DynaButtons are dynamic shape-shifting buttons powered by advanced electroosmotic pumps that provide haptic feedback and sensing.

Nick Bild
2 months agoSensors
A user interacting with a DynaButton (📷: T. Rae-Grant et al.)

An increasing number of user interfaces are going digital, with touchscreens becoming the preferred choice for many applications. But while touchscreens offer a tremendous amount of flexibility, there is something missing. The dull thud of a finger tapping on a sheet of glass leaves many longing for the clickety-clack of a physical button. The sound and haptic feedback make for a much more pleasant user experience.

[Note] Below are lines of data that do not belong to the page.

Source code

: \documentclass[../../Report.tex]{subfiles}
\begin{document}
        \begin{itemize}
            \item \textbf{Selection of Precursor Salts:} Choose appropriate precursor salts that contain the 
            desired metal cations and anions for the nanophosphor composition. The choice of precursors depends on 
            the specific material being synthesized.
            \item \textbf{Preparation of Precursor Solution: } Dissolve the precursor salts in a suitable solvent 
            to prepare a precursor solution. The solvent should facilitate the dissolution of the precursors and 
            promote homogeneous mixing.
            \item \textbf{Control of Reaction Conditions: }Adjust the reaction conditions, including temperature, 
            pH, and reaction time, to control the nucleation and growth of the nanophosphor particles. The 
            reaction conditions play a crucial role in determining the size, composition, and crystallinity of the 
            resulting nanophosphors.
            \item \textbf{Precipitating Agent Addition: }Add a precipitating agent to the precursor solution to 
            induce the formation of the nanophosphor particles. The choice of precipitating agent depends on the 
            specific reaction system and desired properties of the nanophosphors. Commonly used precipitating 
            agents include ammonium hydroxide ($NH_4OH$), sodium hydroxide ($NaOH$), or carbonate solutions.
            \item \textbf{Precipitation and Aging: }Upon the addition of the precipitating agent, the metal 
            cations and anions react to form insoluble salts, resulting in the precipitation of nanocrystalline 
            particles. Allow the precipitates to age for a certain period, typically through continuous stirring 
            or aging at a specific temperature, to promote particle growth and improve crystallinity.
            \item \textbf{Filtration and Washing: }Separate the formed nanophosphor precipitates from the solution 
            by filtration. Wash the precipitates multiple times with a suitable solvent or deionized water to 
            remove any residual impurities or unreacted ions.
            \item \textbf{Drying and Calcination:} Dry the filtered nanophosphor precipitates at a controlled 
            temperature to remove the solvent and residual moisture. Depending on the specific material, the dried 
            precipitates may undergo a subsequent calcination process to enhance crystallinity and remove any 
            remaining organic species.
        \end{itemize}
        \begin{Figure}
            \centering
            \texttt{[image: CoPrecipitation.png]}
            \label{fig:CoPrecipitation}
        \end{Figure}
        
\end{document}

These days, buttons have some tricks up their sleeves too — watch out touchscreens! The haptic feedback of certain types of buttons can be dynamically altered to provide more or less resistance, or even force feedback. One of the best known examples of this type of button is the active trigger of the PlayStation 5 DualSense controller. Unfortunately, the motors, servos and other components needed to drive these systems tend to be complex, bulky, and expensive, which makes them impractical for widespread use.

Hydraulic systems that leverage electroosmotic pumps have emerged as a potential solution to this problem. They can be very small, inexpensive, and simple to fabricate. As such, buttons that use electroosmotic pumps for haptics could make more intelligent physical buttons a commonplace interface element. But before we get there, further development of control systems and feedback mechanisms is needed.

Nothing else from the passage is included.